> _YOUR ASSIGNMENT_
For each line of the listing below that contains the string "does", copy the line.

> _DATA FOR THIS TASK_
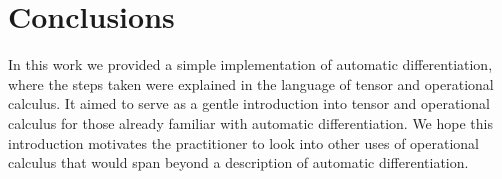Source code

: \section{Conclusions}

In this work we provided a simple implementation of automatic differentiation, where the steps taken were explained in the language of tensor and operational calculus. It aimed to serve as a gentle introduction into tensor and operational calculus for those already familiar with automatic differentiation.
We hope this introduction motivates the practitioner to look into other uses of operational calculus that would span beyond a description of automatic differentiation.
* * *
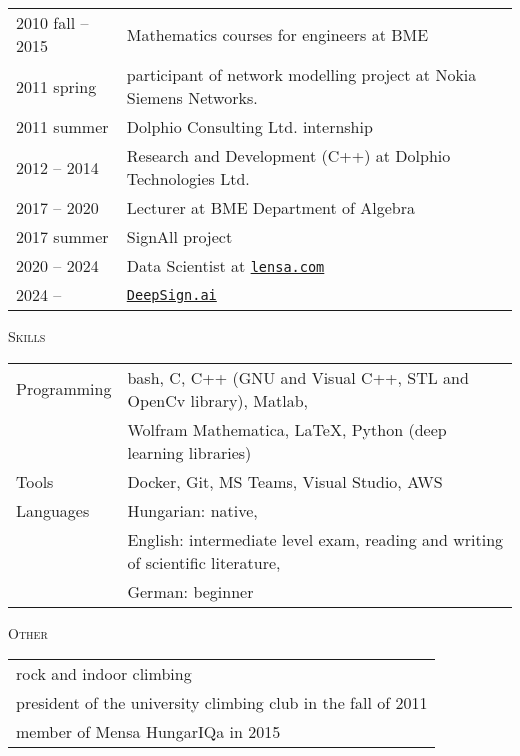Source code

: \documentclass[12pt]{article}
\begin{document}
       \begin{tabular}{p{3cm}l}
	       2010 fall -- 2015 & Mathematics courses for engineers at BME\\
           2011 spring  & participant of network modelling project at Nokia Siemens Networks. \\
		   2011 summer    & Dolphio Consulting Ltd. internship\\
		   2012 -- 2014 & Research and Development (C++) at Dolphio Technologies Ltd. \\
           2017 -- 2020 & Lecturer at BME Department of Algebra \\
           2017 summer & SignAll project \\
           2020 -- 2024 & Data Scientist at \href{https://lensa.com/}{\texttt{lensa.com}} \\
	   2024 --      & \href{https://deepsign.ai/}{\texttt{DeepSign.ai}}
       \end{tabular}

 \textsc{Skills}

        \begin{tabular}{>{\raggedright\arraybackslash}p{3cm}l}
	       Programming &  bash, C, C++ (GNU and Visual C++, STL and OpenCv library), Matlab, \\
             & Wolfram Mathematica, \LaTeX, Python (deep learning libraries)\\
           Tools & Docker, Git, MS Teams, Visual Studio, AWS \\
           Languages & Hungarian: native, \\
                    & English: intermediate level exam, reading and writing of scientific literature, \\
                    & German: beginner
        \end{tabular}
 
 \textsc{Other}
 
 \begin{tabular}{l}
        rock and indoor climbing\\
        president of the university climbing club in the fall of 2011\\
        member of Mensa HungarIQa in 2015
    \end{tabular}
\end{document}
---
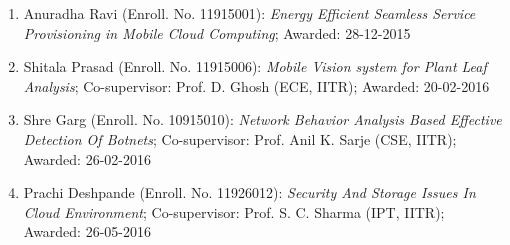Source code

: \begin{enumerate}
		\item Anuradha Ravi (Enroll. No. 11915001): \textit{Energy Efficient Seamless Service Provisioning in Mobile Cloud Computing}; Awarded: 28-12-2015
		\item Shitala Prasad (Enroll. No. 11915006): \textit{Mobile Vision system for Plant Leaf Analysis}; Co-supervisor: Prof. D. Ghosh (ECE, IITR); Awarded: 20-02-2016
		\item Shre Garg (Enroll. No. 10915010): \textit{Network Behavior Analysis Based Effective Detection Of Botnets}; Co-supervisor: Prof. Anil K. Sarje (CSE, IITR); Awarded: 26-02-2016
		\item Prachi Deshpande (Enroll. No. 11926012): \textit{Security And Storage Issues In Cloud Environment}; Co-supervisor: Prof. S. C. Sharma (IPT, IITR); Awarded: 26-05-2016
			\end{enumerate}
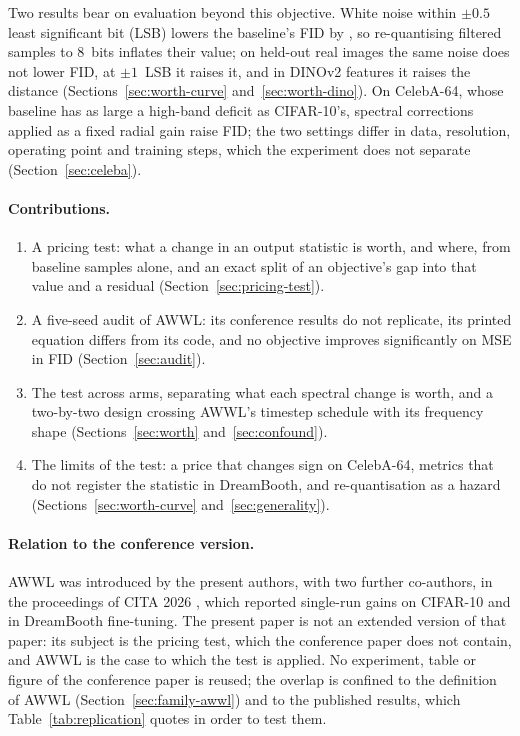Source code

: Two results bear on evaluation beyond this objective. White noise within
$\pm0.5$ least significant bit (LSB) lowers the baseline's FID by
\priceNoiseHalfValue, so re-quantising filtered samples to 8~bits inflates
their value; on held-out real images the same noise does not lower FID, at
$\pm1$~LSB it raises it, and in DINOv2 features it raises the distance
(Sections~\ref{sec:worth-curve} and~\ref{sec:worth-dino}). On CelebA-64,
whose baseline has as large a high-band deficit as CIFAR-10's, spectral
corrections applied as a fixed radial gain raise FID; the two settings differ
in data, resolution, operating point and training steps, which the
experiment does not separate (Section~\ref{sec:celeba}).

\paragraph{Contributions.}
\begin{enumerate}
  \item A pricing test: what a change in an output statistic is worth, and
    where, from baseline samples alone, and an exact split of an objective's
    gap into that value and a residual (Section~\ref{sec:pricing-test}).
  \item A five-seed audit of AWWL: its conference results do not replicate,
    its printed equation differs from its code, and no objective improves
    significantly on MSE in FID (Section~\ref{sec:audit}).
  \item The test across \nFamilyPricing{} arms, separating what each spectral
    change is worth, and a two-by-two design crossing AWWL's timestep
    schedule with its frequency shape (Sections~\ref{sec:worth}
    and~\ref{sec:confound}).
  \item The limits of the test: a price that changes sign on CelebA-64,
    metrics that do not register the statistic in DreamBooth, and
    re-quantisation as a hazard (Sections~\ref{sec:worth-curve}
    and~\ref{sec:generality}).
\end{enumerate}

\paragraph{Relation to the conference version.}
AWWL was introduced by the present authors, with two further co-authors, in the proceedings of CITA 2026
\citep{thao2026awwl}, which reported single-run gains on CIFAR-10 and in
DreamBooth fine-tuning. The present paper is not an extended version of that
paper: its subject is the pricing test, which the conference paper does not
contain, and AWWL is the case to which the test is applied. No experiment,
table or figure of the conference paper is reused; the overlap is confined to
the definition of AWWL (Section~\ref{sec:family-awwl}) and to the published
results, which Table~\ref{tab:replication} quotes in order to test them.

> _SOLUTION FOR THIS PROBLEM_
their value; on held-out real images the same noise does not lower FID, at
experiment does not separate (Section~\ref{sec:celeba}).
paper: its subject is the pricing test, which the conference paper does not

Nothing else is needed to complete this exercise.